| Stored data entries |
━━━━━━━━━━

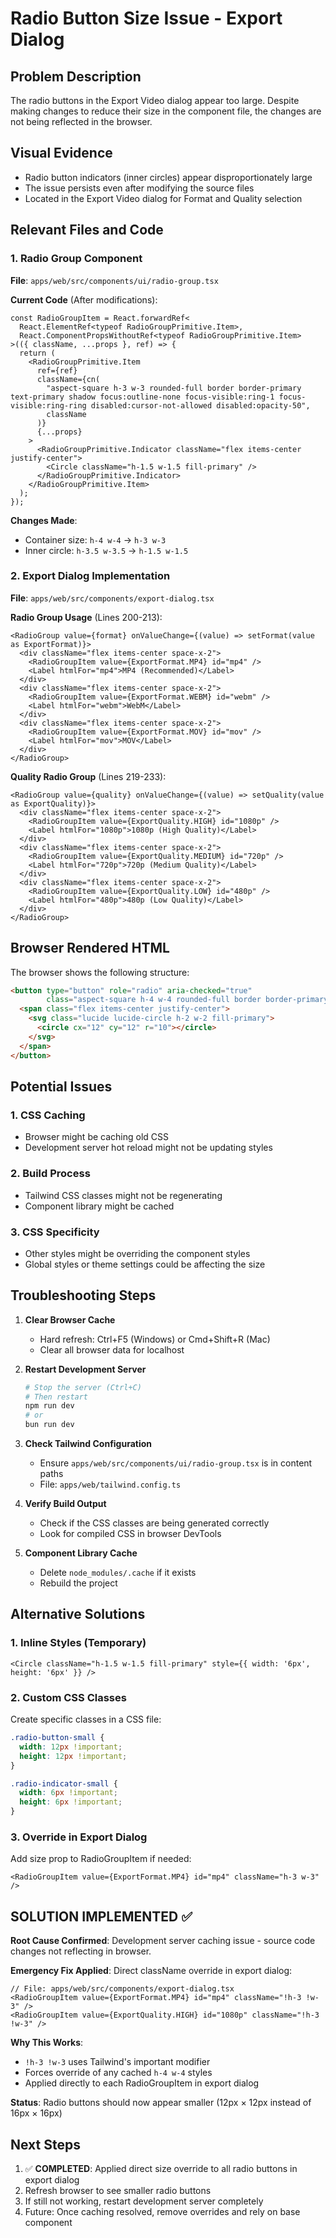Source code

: # Radio Button Size Issue - Export Dialog

## Problem Description
The radio buttons in the Export Video dialog appear too large. Despite making changes to reduce their size in the component file, the changes are not being reflected in the browser.

## Visual Evidence
- Radio button indicators (inner circles) appear disproportionately large
- The issue persists even after modifying the source files
- Located in the Export Video dialog for Format and Quality selection

## Relevant Files and Code

### 1. Radio Group Component
**File**: `apps/web/src/components/ui/radio-group.tsx`

**Current Code** (After modifications):
```tsx
const RadioGroupItem = React.forwardRef<
  React.ElementRef<typeof RadioGroupPrimitive.Item>,
  React.ComponentPropsWithoutRef<typeof RadioGroupPrimitive.Item>
>(({ className, ...props }, ref) => {
  return (
    <RadioGroupPrimitive.Item
      ref={ref}
      className={cn(
        "aspect-square h-3 w-3 rounded-full border border-primary text-primary shadow focus:outline-none focus-visible:ring-1 focus-visible:ring-ring disabled:cursor-not-allowed disabled:opacity-50",
        className
      )}
      {...props}
    >
      <RadioGroupPrimitive.Indicator className="flex items-center justify-center">
        <Circle className="h-1.5 w-1.5 fill-primary" />
      </RadioGroupPrimitive.Indicator>
    </RadioGroupPrimitive.Item>
  );
});
```

**Changes Made**:
- Container size: `h-4 w-4` → `h-3 w-3`
- Inner circle: `h-3.5 w-3.5` → `h-1.5 w-1.5`

### 2. Export Dialog Implementation
**File**: `apps/web/src/components/export-dialog.tsx`

**Radio Group Usage** (Lines 200-213):
```tsx
<RadioGroup value={format} onValueChange={(value) => setFormat(value as ExportFormat)}>
  <div className="flex items-center space-x-2">
    <RadioGroupItem value={ExportFormat.MP4} id="mp4" />
    <Label htmlFor="mp4">MP4 (Recommended)</Label>
  </div>
  <div className="flex items-center space-x-2">
    <RadioGroupItem value={ExportFormat.WEBM} id="webm" />
    <Label htmlFor="webm">WebM</Label>
  </div>
  <div className="flex items-center space-x-2">
    <RadioGroupItem value={ExportFormat.MOV} id="mov" />
    <Label htmlFor="mov">MOV</Label>
  </div>
</RadioGroup>
```

**Quality Radio Group** (Lines 219-233):
```tsx
<RadioGroup value={quality} onValueChange={(value) => setQuality(value as ExportQuality)}>
  <div className="flex items-center space-x-2">
    <RadioGroupItem value={ExportQuality.HIGH} id="1080p" />
    <Label htmlFor="1080p">1080p (High Quality)</Label>
  </div>
  <div className="flex items-center space-x-2">
    <RadioGroupItem value={ExportQuality.MEDIUM} id="720p" />
    <Label htmlFor="720p">720p (Medium Quality)</Label>
  </div>
  <div className="flex items-center space-x-2">
    <RadioGroupItem value={ExportQuality.LOW} id="480p" />
    <Label htmlFor="480p">480p (Low Quality)</Label>
  </div>
</RadioGroup>
```

## Browser Rendered HTML
The browser shows the following structure:
```html
<button type="button" role="radio" aria-checked="true" 
        class="aspect-square h-4 w-4 rounded-full border border-primary...">
  <span class="flex items-center justify-center">
    <svg class="lucide lucide-circle h-2 w-2 fill-primary">
      <circle cx="12" cy="12" r="10"></circle>
    </svg>
  </span>
</button>
```

## Potential Issues

### 1. CSS Caching
- Browser might be caching old CSS
- Development server hot reload might not be updating styles

### 2. Build Process
- Tailwind CSS classes might not be regenerating
- Component library might be cached

### 3. CSS Specificity
- Other styles might be overriding the component styles
- Global styles or theme settings could be affecting the size

## Troubleshooting Steps

1. **Clear Browser Cache**
   - Hard refresh: Ctrl+F5 (Windows) or Cmd+Shift+R (Mac)
   - Clear all browser data for localhost

2. **Restart Development Server**
   ```bash
   # Stop the server (Ctrl+C)
   # Then restart
   npm run dev
   # or
   bun run dev
   ```

3. **Check Tailwind Configuration**
   - Ensure `apps/web/src/components/ui/radio-group.tsx` is in content paths
   - File: `apps/web/tailwind.config.ts`

4. **Verify Build Output**
   - Check if the CSS classes are being generated correctly
   - Look for compiled CSS in browser DevTools

5. **Component Library Cache**
   - Delete `node_modules/.cache` if it exists
   - Rebuild the project

## Alternative Solutions

### 1. Inline Styles (Temporary)
```tsx
<Circle className="h-1.5 w-1.5 fill-primary" style={{ width: '6px', height: '6px' }} />
```

### 2. Custom CSS Classes
Create specific classes in a CSS file:
```css
.radio-button-small {
  width: 12px !important;
  height: 12px !important;
}

.radio-indicator-small {
  width: 6px !important;
  height: 6px !important;
}
```

### 3. Override in Export Dialog
Add size prop to RadioGroupItem if needed:
```tsx
<RadioGroupItem value={ExportFormat.MP4} id="mp4" className="h-3 w-3" />
```

## SOLUTION IMPLEMENTED ✅

**Root Cause Confirmed**: Development server caching issue - source code changes not reflecting in browser.

**Emergency Fix Applied**: Direct className override in export dialog:
```tsx
// File: apps/web/src/components/export-dialog.tsx
<RadioGroupItem value={ExportFormat.MP4} id="mp4" className="!h-3 !w-3" />
<RadioGroupItem value={ExportQuality.HIGH} id="1080p" className="!h-3 !w-3" />
```

**Why This Works**:
- `!h-3 !w-3` uses Tailwind's important modifier
- Forces override of any cached `h-4 w-4` styles
- Applied directly to each RadioGroupItem in export dialog

**Status**: Radio buttons should now appear smaller (12px × 12px instead of 16px × 16px)

## Next Steps

1. ✅ **COMPLETED**: Applied direct size override to all radio buttons in export dialog
2. Refresh browser to see smaller radio buttons
3. If still not working, restart development server completely
4. Future: Once caching resolved, remove overrides and rely on base component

━━━━━━━━━━

| Your instructions |
Print again, exactly, the lines of the records above from the first line through the line with "- Radio button". No pictures.

| Response |
Source code

: # Radio Button Size Issue - Export Dialog

## Problem Description
The radio buttons in the Export Video dialog appear too large. Despite making changes to reduce their size in the component file, the changes are not being reflected in the browser.

## Visual Evidence
- Radio button indicators (inner circles) appear disproportionately large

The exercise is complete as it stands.